* The task: Please reproduce, exactly as given, the lines running from the start of the data to the line containing "### Setting the Rules", inclusive, and omit the pictures.

* Raw data:
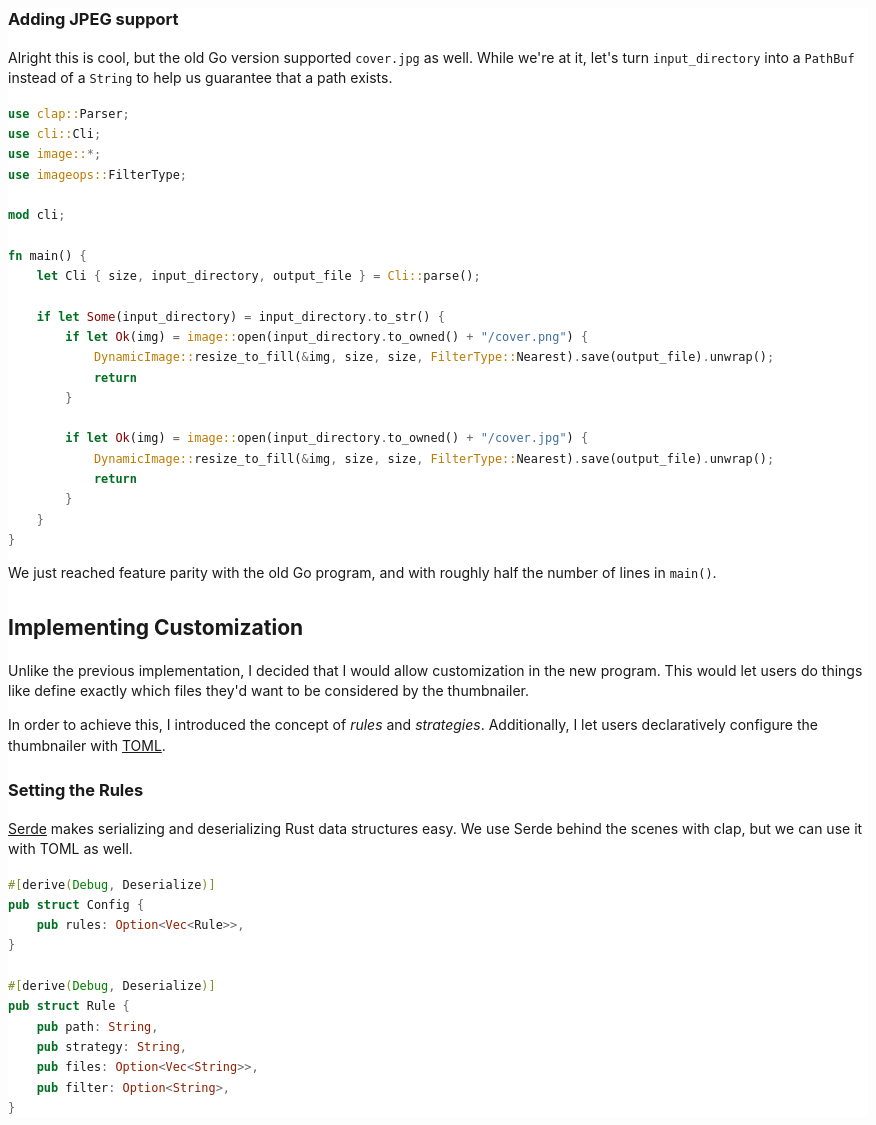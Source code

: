 ### Adding JPEG support

Alright this is cool, but the old Go version supported `cover.jpg` as well. While we're at it, let's turn `input_directory` into a `PathBuf` instead of a `String` to help us guarantee that a path exists.

```rust
use clap::Parser;
use cli::Cli;
use image::*;
use imageops::FilterType;

mod cli;

fn main() {
    let Cli { size, input_directory, output_file } = Cli::parse();

    if let Some(input_directory) = input_directory.to_str() {
        if let Ok(img) = image::open(input_directory.to_owned() + "/cover.png") {
            DynamicImage::resize_to_fill(&img, size, size, FilterType::Nearest).save(output_file).unwrap();
            return
        }

        if let Ok(img) = image::open(input_directory.to_owned() + "/cover.jpg") {
            DynamicImage::resize_to_fill(&img, size, size, FilterType::Nearest).save(output_file).unwrap();
            return
        }
    }
}
```

We just reached feature parity with the old Go program, and with roughly half the number of lines in `main()`.

## Implementing Customization

Unlike the previous implementation, I decided that I would allow customization in the new program. This would let users do things like define exactly which files they'd want to be considered by the thumbnailer.

In order to achieve this, I introduced the concept of *rules* and *strategies*. Additionally, I let users declaratively configure the thumbnailer with [TOML](https://toml.io/).

### Setting the Rules

[Serde](https://serde.rs/) makes serializing and deserializing Rust data structures easy. We use Serde behind the scenes with clap, but we can use it with TOML as well.

```rust
#[derive(Debug, Deserialize)]
pub struct Config {
    pub rules: Option<Vec<Rule>>,
}

#[derive(Debug, Deserialize)]
pub struct Rule {
    pub path: String,
    pub strategy: String,
    pub files: Option<Vec<String>>,
    pub filter: Option<String>,
}
```

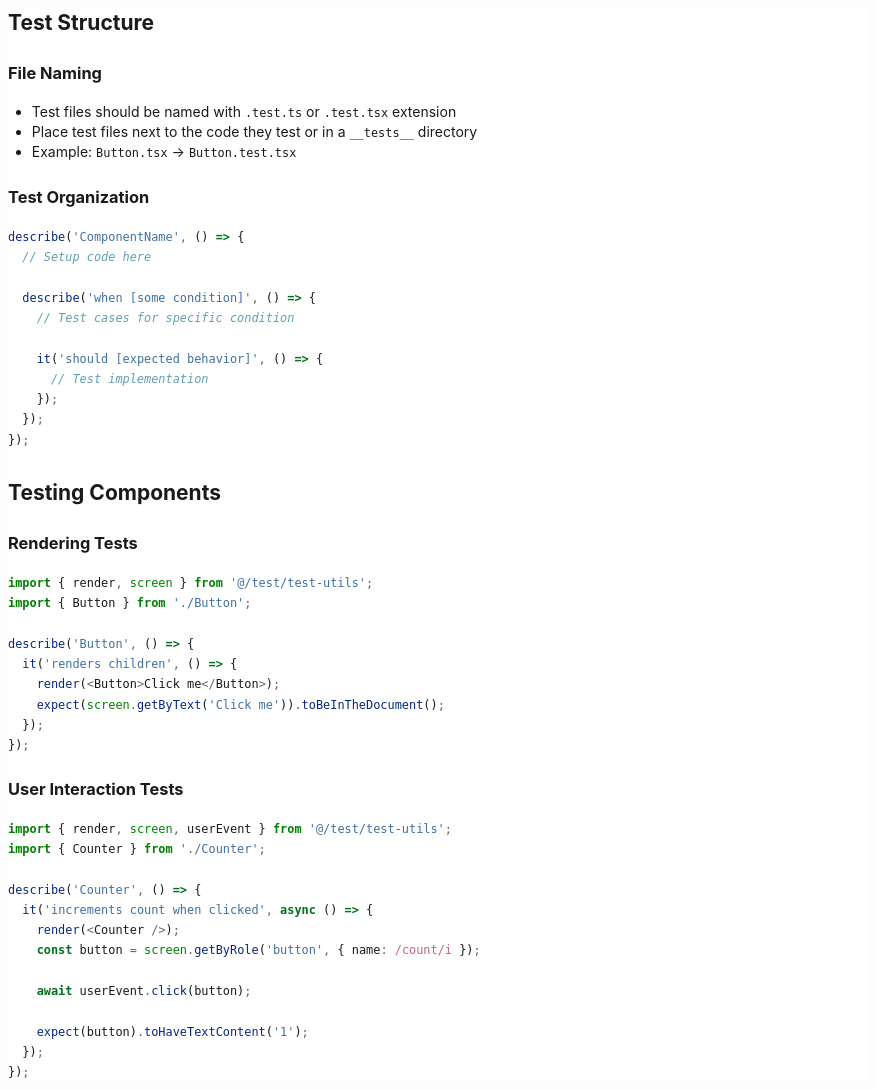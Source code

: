 ## Test Structure

### File Naming
- Test files should be named with `.test.ts` or `.test.tsx` extension
- Place test files next to the code they test or in a `__tests__` directory
- Example: `Button.tsx` → `Button.test.tsx`

### Test Organization
```typescript
describe('ComponentName', () => {
  // Setup code here
  
  describe('when [some condition]', () => {
    // Test cases for specific condition
    
    it('should [expected behavior]', () => {
      // Test implementation
    });
  });
});
```

## Testing Components

### Rendering Tests
```typescript
import { render, screen } from '@/test/test-utils';
import { Button } from './Button';

describe('Button', () => {
  it('renders children', () => {
    render(<Button>Click me</Button>);
    expect(screen.getByText('Click me')).toBeInTheDocument();
  });
});
```

### User Interaction Tests
```typescript
import { render, screen, userEvent } from '@/test/test-utils';
import { Counter } from './Counter';

describe('Counter', () => {
  it('increments count when clicked', async () => {
    render(<Counter />);
    const button = screen.getByRole('button', { name: /count/i });
    
    await userEvent.click(button);
    
    expect(button).toHaveTextContent('1');
  });
});
```
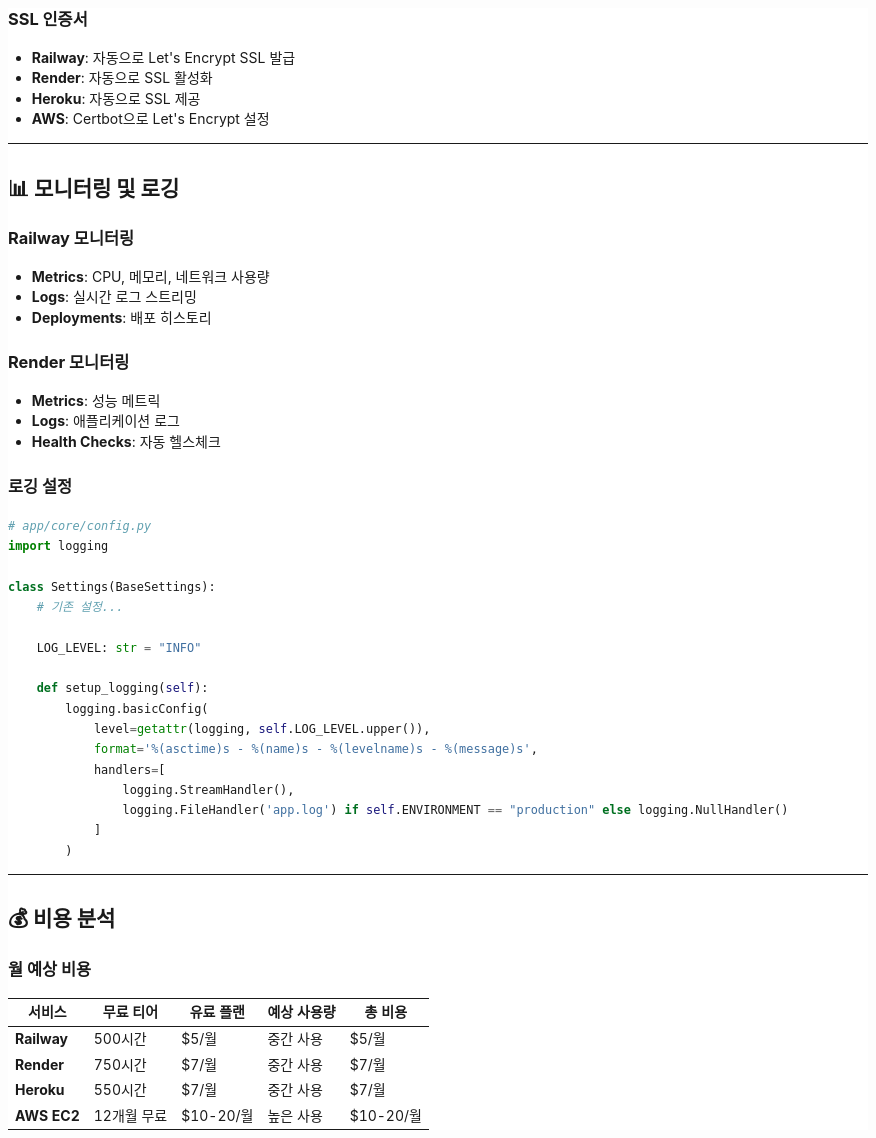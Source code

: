 ### **SSL 인증서**
- **Railway**: 자동으로 Let's Encrypt SSL 발급
- **Render**: 자동으로 SSL 활성화
- **Heroku**: 자동으로 SSL 제공
- **AWS**: Certbot으로 Let's Encrypt 설정

---

## 📊 모니터링 및 로깅

### **Railway 모니터링**
- **Metrics**: CPU, 메모리, 네트워크 사용량
- **Logs**: 실시간 로그 스트리밍
- **Deployments**: 배포 히스토리

### **Render 모니터링**
- **Metrics**: 성능 메트릭
- **Logs**: 애플리케이션 로그
- **Health Checks**: 자동 헬스체크

### **로깅 설정**
```python
# app/core/config.py
import logging

class Settings(BaseSettings):
    # 기존 설정...
    
    LOG_LEVEL: str = "INFO"
    
    def setup_logging(self):
        logging.basicConfig(
            level=getattr(logging, self.LOG_LEVEL.upper()),
            format='%(asctime)s - %(name)s - %(levelname)s - %(message)s',
            handlers=[
                logging.StreamHandler(),
                logging.FileHandler('app.log') if self.ENVIRONMENT == "production" else logging.NullHandler()
            ]
        )
```

---

## 💰 비용 분석

### **월 예상 비용**

| 서비스 | 무료 티어 | 유료 플랜 | 예상 사용량 | 총 비용 |
|--------|-----------|-----------|-------------|---------|
| **Railway** | 500시간 | $5/월 | 중간 사용 | $5/월 |
| **Render** | 750시간 | $7/월 | 중간 사용 | $7/월 |
| **Heroku** | 550시간 | $7/월 | 중간 사용 | $7/월 |
| **AWS EC2** | 12개월 무료 | $10-20/월 | 높은 사용 | $10-20/월 |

* Your solution:
Source code

: ### Adding JPEG support

Alright this is cool, but the old Go version supported `cover.jpg` as well. While we're at it, let's turn `input_directory` into a `PathBuf` instead of a `String` to help us guarantee that a path exists.

```rust
use clap::Parser;
use cli::Cli;
use image::*;
use imageops::FilterType;

mod cli;

fn main() {
    let Cli { size, input_directory, output_file } = Cli::parse();

    if let Some(input_directory) = input_directory.to_str() {
        if let Ok(img) = image::open(input_directory.to_owned() + "/cover.png") {
            DynamicImage::resize_to_fill(&img, size, size, FilterType::Nearest).save(output_file).unwrap();
            return
        }

        if let Ok(img) = image::open(input_directory.to_owned() + "/cover.jpg") {
            DynamicImage::resize_to_fill(&img, size, size, FilterType::Nearest).save(output_file).unwrap();
            return
        }
    }
}
```

We just reached feature parity with the old Go program, and with roughly half the number of lines in `main()`.

## Implementing Customization

Unlike the previous implementation, I decided that I would allow customization in the new program. This would let users do things like define exactly which files they'd want to be considered by the thumbnailer.

In order to achieve this, I introduced the concept of *rules* and *strategies*. Additionally, I let users declaratively configure the thumbnailer with [TOML](https://toml.io/).

### Setting the Rules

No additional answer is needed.